### EXERCISE GOAL
Take the entries that follow and return exactly the lines from the one holding "### Introduce" through the one holding "hecho ✅ MAC OS", both included. Nothing else is needed.

### DATASET
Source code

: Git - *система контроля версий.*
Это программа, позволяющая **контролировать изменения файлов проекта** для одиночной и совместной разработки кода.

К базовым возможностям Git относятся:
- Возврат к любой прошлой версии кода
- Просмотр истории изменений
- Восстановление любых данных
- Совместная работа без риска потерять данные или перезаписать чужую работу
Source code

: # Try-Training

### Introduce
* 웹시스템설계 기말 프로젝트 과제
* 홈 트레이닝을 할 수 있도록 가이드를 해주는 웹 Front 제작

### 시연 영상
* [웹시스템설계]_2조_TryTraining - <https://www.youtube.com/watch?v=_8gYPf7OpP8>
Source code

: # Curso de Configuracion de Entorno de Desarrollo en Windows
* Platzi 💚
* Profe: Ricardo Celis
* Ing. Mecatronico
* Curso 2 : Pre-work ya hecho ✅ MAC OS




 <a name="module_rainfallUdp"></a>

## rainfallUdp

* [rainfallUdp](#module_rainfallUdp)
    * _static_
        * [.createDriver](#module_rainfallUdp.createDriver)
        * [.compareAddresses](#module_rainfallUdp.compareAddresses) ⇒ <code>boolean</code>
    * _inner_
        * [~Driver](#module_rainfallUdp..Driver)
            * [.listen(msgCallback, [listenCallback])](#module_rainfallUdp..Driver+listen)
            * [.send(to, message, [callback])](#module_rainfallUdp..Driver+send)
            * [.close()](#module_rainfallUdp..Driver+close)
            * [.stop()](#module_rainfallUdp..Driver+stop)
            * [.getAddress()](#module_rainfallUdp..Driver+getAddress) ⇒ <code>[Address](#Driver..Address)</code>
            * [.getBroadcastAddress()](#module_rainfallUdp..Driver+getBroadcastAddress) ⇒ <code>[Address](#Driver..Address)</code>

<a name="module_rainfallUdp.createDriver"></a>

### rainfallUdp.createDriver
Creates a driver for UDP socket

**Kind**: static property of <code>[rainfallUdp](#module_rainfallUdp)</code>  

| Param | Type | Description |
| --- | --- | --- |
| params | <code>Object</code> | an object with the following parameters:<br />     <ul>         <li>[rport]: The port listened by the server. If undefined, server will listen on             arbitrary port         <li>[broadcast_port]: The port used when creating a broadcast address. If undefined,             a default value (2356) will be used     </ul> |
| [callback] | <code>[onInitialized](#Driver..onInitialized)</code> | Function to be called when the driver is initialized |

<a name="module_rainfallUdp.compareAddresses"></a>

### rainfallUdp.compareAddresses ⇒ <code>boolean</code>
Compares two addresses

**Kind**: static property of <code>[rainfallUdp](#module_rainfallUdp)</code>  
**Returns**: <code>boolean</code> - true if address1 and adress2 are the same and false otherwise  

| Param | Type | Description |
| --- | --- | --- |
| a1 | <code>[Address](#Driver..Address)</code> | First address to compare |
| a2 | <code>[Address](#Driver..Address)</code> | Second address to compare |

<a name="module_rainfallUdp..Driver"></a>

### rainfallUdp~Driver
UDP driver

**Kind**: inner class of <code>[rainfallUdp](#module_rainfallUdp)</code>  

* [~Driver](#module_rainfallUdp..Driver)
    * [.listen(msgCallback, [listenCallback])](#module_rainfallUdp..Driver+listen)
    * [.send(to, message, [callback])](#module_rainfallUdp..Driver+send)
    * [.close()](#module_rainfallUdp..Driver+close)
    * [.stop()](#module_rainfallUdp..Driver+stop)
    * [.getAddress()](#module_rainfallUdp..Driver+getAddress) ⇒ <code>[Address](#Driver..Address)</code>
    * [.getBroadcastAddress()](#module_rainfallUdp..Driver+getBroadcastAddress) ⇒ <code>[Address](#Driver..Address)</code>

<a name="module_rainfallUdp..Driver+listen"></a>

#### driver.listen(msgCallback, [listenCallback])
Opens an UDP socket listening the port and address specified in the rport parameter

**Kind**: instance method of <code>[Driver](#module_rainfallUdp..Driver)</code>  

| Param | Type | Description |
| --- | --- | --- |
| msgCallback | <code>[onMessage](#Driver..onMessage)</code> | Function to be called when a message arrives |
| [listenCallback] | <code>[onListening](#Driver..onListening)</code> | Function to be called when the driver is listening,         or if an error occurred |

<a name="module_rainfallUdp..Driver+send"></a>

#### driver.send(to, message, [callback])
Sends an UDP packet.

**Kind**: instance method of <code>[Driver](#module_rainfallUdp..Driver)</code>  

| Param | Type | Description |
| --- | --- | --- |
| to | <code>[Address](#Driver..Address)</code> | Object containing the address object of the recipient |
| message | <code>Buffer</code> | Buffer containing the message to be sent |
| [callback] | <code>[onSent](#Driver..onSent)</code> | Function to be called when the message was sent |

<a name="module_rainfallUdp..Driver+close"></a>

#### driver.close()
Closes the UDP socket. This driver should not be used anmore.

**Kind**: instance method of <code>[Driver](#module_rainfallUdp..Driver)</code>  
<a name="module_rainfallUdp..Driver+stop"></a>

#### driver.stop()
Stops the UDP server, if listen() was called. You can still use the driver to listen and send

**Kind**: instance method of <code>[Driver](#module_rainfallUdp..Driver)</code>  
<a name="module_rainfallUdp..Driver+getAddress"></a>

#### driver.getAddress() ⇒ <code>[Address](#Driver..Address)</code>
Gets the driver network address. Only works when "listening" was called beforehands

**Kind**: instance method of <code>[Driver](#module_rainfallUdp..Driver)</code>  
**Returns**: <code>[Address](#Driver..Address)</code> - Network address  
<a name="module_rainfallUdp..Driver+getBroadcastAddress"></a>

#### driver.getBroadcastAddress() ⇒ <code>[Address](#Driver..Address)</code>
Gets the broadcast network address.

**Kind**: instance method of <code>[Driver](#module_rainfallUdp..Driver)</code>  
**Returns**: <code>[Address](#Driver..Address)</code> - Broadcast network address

### SOLUTION TO THIS PROBLEM
### Introduce
* 웹시스템설계 기말 프로젝트 과제
* 홈 트레이닝을 할 수 있도록 가이드를 해주는 웹 Front 제작

### 시연 영상
* [웹시스템설계]_2조_TryTraining - <https://www.youtube.com/watch?v=_8gYPf7OpP8>
Source code

: # Curso de Configuracion de Entorno de Desarrollo en Windows
* Platzi 💚
* Profe: Ricardo Celis
* Ing. Mecatronico
* Curso 2 : Pre-work ya hecho ✅ MAC OS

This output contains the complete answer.